DE49025C - Circuit for fire and security telegraphs - Google Patents

Description

IMPERIAL

PATENT OFFICE.

For fire and security telegraphs, closed-circuit operation is used in most cases brought into use for the purpose of increasing reliability. One If the line is interrupted, it will immediately report itself automatically. But there can be more a line break, other errors occur, which are therefore more dangerous, because they do not report themselves' and you do not find out earlier in the Central Station, than until it's too late, respectively. a message has not arrived; it is then a sideline or earth fault in the line. For this reason, some circuits have been specified, which are partly with two separate wire loops, partly remedy this inconvenience with a simple wire loop. In order not to have to lose the advantage of the automatic display of line interruptions, The closed-circuit operation was also considered here. But these circuits had nor the deficiency that if reports came in from two bodies at the same time, they were mutually exclusive interfered with each other, but then also that the battery consumption was quite considerable maintenance costs required.

On the accompanying drawing, a circuit is now shown, by means of which this makes it possible messages from two different points in a loop line at the same time to receive.

In Fig. Ι the line was assumed to belong to a fire telegraph system, but it can of course be used for any other system.

Fig. 2 shows one of the automatic signaling apparatus (Fire alarm apparatus) in the idle state, which is switched on in the loop line, Fig. 1 and whose purpose is to automatically convey a telegraphic message to a central station.
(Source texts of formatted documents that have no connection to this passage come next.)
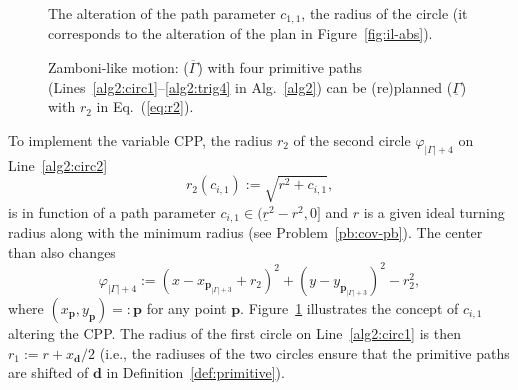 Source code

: \documentclass[letterpaper,10pt,journal,twoside]{IEEEtran}
\newcommand{\figpath}{./figures}
\theoremstyle{definition}
\begin{document}
\begin{figure}[t]
  \footnotesize
  \begin{minipage}[l]{0.25\columnwidth}
    \caption{The alteration of the path parameter $c_{1,1}$, the radius of the circle (it corresponds to the alteration of the plan in Figure~\ref{fig:il-abs}).}
    \label{fig:tee1}
  \end{minipage}\hfill
  \begin{minipage}[c]{0.7\columnwidth}
    \centering
    \vspace*{-4.5ex}
    
  \end{minipage}
  \vspace*{-4.5ex}
\end{figure}
\begin{figure}[t]
  \footnotesize
  \begin{minipage}[l]{0.73\columnwidth}
    \centering
    \vspace*{-2ex}
    
  \end{minipage}\hfill
  \begin{minipage}[l]{0.25\columnwidth}
    \caption{Zamboni-like motion: ($\overline{\Gamma}$) with four primitive paths (Lines~\ref{alg2:circ1}--\ref{alg2:trig4} in Alg.~\ref{alg2}) can be (re)planned ($\underline{\Gamma}$) with $r_2$ in Eq.~(\ref{eq:r2}).}
    \label{fig:zambo}
  \end{minipage}
  \vspace*{-4.5ex}
\end{figure}

To implement the variable CPP, the radius $r_2$ of the second circle $\varphi_{|\Gamma|+4}$ on Line~\ref{alg2:circ2}
\begin{equation}\label{eq:r2}
  r_2(c_{i,1}):=\sqrt{r^2+c_{i,1}},
\end{equation}
is in function of a path parameter $c_{i,1}\in(\underline{r}^2-r^2,0]$ and $r$ is a given ideal turning radius along with the minimum radius (see Problem~\ref{pb:cov-pb}). The center than also changes
\begin{equation}\label{eq:second-circ-gene}
  \varphi_{|\Gamma|+4}:=(x-x_{\mathbf{p}_{|\Gamma|+3}}+r_2)^2+(y-y_{\mathbf{p}_{|\Gamma|+3}})^2-r_2^2,
\end{equation}
where $(x_\mathbf{p},y_\mathbf{p})=:\mathbf{p}$ for any point $\mathbf{p}$. Figure~\ref{fig:tee1} illustrates the concept of $c_{i,1}$ altering the CPP. The radius of the first circle on Line~\ref{alg2:circ1} is then $r_1:=r+x_\mathbf{d}/2$ (i.e., the radiuses of the two circles ensure that the primitive paths are shifted of $\mathbf{d}$ in Definition~\ref{def:primitive}).
\end{document}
In the central station there are two writing apparatus (Morse apparatus) 5 ¹ S ² , Fig. 1, also a galvanoscope G, a bell, a switch P, a magnetic inductor J, a lightning rod and two batteries B ¹ B ² . The magnetic inductor J can be switched on by switching the switch P from 6 to 5 in the branch L ¹ and by switching the switch P from 2 to 3 in the branch JL ² . This happens when a bell signal (as a sign of understanding) is to be given after a report has been received by the signaling apparatus in question, which, as will be explained later, connects the line to earth when reporting.

From one lamella of the lightning rod in the central station, the line leads to all signaling devices and goes back to the second lamella of the lightning rod in the central station. The two batteries Bl and B ² are turned against each other in the line, they ie cancel except for a slight, about which the battery B ² is stronger than B ¹ (B ¹ has, for. Example, six elements, B ² whose seven ), in their effects. While the two negative poles of batteries B ¹ and B ^{2 are} connected to each other and to earth, there is no further earth leakage in the entire circuit during the idle state, so that only the small current by which the battery ΰ ^{2 is} stronger than B ¹ is,

flowing through the line. The latter takes its way from the positive pole of the battery B ² through the writing apparatus »S ² , contact 6 of the changeover switch P, lightning rod through the line and the signaling apparatus, ¹ back to the central station, lightning rod, contact 2 of the changeover switch P, writing apparatus S ¹ , Galvanoscope G, battery Β ^Λ to the negative pole of battery B ² . This weak current is incapable of causing the armature and the electromagnets of the writing apparatus to be attracted, but the needle of the galvanoscope G is brought a little out of its zero position.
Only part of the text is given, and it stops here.